Gather data using Storm UI and other tools specific to the environment. Storm UI is your first to go-to tool for tuning, most of the time.
Another tool to use is Storm’s builtin Metrics-Collecting API. This is available with 0.9.x. This helps to built-in metrics in your topology. You may have tuned it, deployed the production, everybody is happy and two days later the issue comes back. Wouldn’t be nice to have some metrics embedded on your code, already focused on the usual suspects, e.g. external calls to a web service or a SQL to your lookup data store, specific customers or some other strong business entity that due to data and the workflow can become the bottleneck?
In a storm topology, you have spouts, bolts, workers that can play a role in your topology challenges.
Learn about topologies status, uptime, number of workers, executors, tasks, high-level stats across four time windows, spout statistics, bolt statistics, visualization of the spouts and the bolts and how they are connected, the flow of tuples between all of the streams, all configurations for the topology.
These methods can be applied over and over until meet the SLAs. This effort is high and automating steps is desirable.
It’s easy when interacting with external services (such as a SOA service, database, or filesystem) to ratchet up the parallelism to a high enough level in a topology that limits in that external service keep your capacity from going higher. Before you start tuning parallelism in a topology that interacts with the outside world, be positive you have good metrics on that service. You could keep turning up the parallelism on bolt to the point that it brings the external service to its knees, crippling it under a mass of traffic that it’s not designed to handle.
Let’s talk about one of the greatest enemies of fast code: latency. There’s latency accessing local memory and hard drive, and accessing another system over the network. Different interactions have different levels of latency, and understanding the latency in your system is one of the keys to tuning your topology. You’ll usually get fairly consistent response times and all of the sudden those response times will vary wildly because of any number of factors:
As the topology interacts with external services, let’s be smarter about our latency. We don't always need to increase parallelism and allocate more resources. We may discover after investigation that your variance is based on customer or induced by an exceptional event, e.g. elections, Olympics, etc. Certain records are going to be slower to look up.

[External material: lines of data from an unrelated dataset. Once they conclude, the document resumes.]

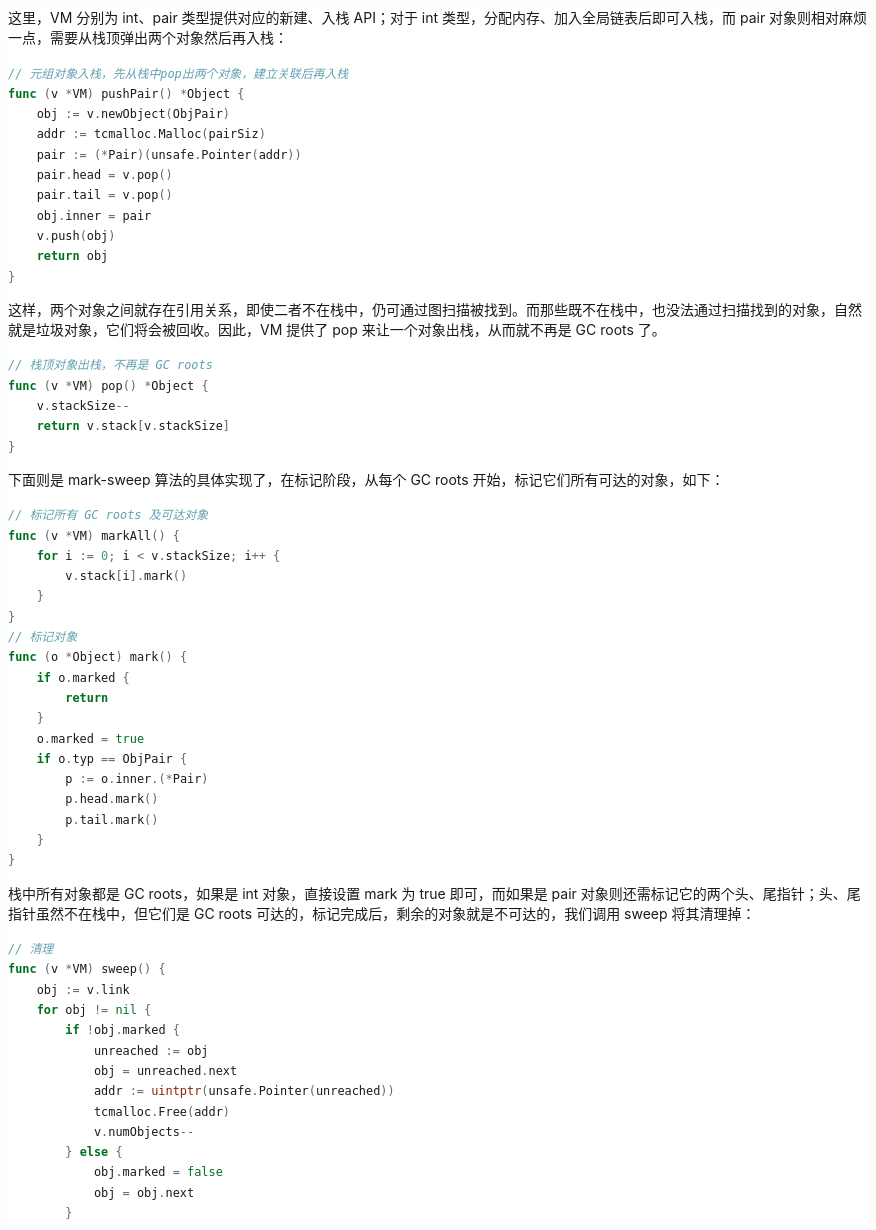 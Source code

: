 这里，VM 分别为 int、pair 类型提供对应的新建、入栈 API；对于 int 类型，分配内存、加入全局链表后即可入栈，而 pair 对象则相对麻烦一点，需要从栈顶弹出两个对象然后再入栈：

```go
// 元组对象入栈，先从栈中pop出两个对象，建立关联后再入栈
func (v *VM) pushPair() *Object {
	obj := v.newObject(ObjPair)
	addr := tcmalloc.Malloc(pairSiz)
	pair := (*Pair)(unsafe.Pointer(addr))
	pair.head = v.pop()
	pair.tail = v.pop()
	obj.inner = pair
	v.push(obj)
	return obj
}
```

这样，两个对象之间就存在引用关系，即使二者不在栈中，仍可通过图扫描被找到。而那些既不在栈中，也没法通过扫描找到的对象，自然就是垃圾对象，它们将会被回收。因此，VM 提供了 pop 来让一个对象出栈，从而就不再是 GC roots 了。

```go
// 栈顶对象出栈，不再是 GC roots
func (v *VM) pop() *Object {
	v.stackSize--
	return v.stack[v.stackSize]
}
```

下面则是 mark-sweep 算法的具体实现了，在标记阶段，从每个 GC roots 开始，标记它们所有可达的对象，如下：

```go
// 标记所有 GC roots 及可达对象
func (v *VM) markAll() {
	for i := 0; i < v.stackSize; i++ {
		v.stack[i].mark()
	}
}
// 标记对象
func (o *Object) mark() {
	if o.marked {
		return
	}
	o.marked = true
	if o.typ == ObjPair {
		p := o.inner.(*Pair)
		p.head.mark()
		p.tail.mark()
	}
}
```

栈中所有对象都是 GC roots，如果是 int 对象，直接设置 mark 为 true 即可，而如果是 pair 对象则还需标记它的两个头、尾指针；头、尾指针虽然不在栈中，但它们是 GC roots 可达的，标记完成后，剩余的对象就是不可达的，我们调用 sweep 将其清理掉：

```go
// 清理
func (v *VM) sweep() {
	obj := v.link
	for obj != nil {
		if !obj.marked {
			unreached := obj
			obj = unreached.next
			addr := uintptr(unsafe.Pointer(unreached))
			tcmalloc.Free(addr)
			v.numObjects--
		} else {
			obj.marked = false
			obj = obj.next
		}
```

Sometimes one of those “fast” lookups might end up taking longer. One strategy that has worked well with services that exhibit this problem is to perform initial lookup attempts with a hard ceiling on timeouts, try various ceilings, if that fails, send it to a less parallelized instance of the same bolt that will take longer with its timeout. The end result is that the time to process a large number of messages goes down. Your mileage will vary with this strategy, so test before you use it.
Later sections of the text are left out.